▸ SUPPLIED MATERIAL:
Content starts

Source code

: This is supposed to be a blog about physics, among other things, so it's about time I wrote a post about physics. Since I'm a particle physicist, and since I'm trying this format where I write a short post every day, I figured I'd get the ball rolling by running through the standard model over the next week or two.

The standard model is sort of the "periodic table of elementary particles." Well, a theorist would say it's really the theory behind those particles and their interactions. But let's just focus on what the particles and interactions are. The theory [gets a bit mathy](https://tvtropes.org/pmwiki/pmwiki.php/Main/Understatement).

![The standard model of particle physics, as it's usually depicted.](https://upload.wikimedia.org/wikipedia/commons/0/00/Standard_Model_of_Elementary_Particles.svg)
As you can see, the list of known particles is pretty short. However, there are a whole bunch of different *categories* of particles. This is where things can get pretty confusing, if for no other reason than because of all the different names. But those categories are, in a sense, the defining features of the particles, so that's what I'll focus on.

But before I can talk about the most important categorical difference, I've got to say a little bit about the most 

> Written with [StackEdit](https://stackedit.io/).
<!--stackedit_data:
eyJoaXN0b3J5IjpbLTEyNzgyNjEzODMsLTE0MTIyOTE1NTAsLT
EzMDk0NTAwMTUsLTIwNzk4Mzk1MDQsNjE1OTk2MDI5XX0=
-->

Content ends
Content starts

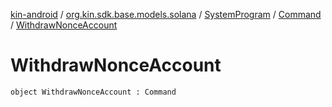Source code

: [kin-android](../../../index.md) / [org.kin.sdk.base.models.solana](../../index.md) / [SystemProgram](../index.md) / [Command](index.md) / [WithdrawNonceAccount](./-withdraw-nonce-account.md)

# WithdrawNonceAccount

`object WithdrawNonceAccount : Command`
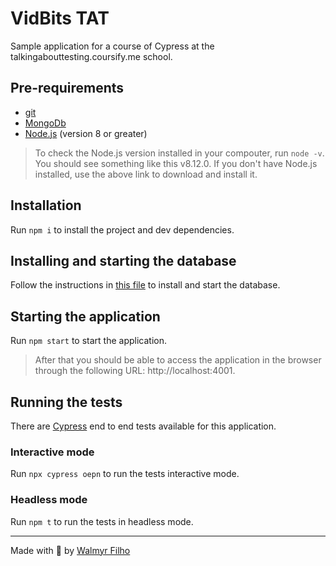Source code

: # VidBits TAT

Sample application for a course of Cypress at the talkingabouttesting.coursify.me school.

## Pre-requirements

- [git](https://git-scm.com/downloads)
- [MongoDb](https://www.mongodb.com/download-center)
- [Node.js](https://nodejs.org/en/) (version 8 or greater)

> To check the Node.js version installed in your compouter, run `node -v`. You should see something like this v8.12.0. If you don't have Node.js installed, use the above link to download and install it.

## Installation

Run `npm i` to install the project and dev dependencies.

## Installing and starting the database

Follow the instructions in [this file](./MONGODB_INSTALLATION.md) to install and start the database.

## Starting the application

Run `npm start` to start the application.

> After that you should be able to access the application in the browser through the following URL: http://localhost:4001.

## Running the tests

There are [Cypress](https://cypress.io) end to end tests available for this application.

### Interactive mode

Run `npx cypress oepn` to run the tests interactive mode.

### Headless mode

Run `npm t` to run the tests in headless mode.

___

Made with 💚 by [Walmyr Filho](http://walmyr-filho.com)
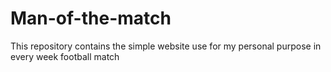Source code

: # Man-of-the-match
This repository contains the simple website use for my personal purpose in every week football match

Content ends
Content starts

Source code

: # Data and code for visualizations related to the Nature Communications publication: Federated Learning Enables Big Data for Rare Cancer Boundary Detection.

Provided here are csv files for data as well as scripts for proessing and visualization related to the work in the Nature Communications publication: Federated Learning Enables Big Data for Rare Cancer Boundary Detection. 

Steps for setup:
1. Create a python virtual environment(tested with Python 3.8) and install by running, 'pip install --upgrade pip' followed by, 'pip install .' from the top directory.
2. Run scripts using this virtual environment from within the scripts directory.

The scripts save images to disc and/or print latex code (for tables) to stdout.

Content ends

▸ AIM OF THE TASK: Only a number is needed: how many lines of the material above contain "should"?

▸ ANSWER TO THE PROBLEM: 2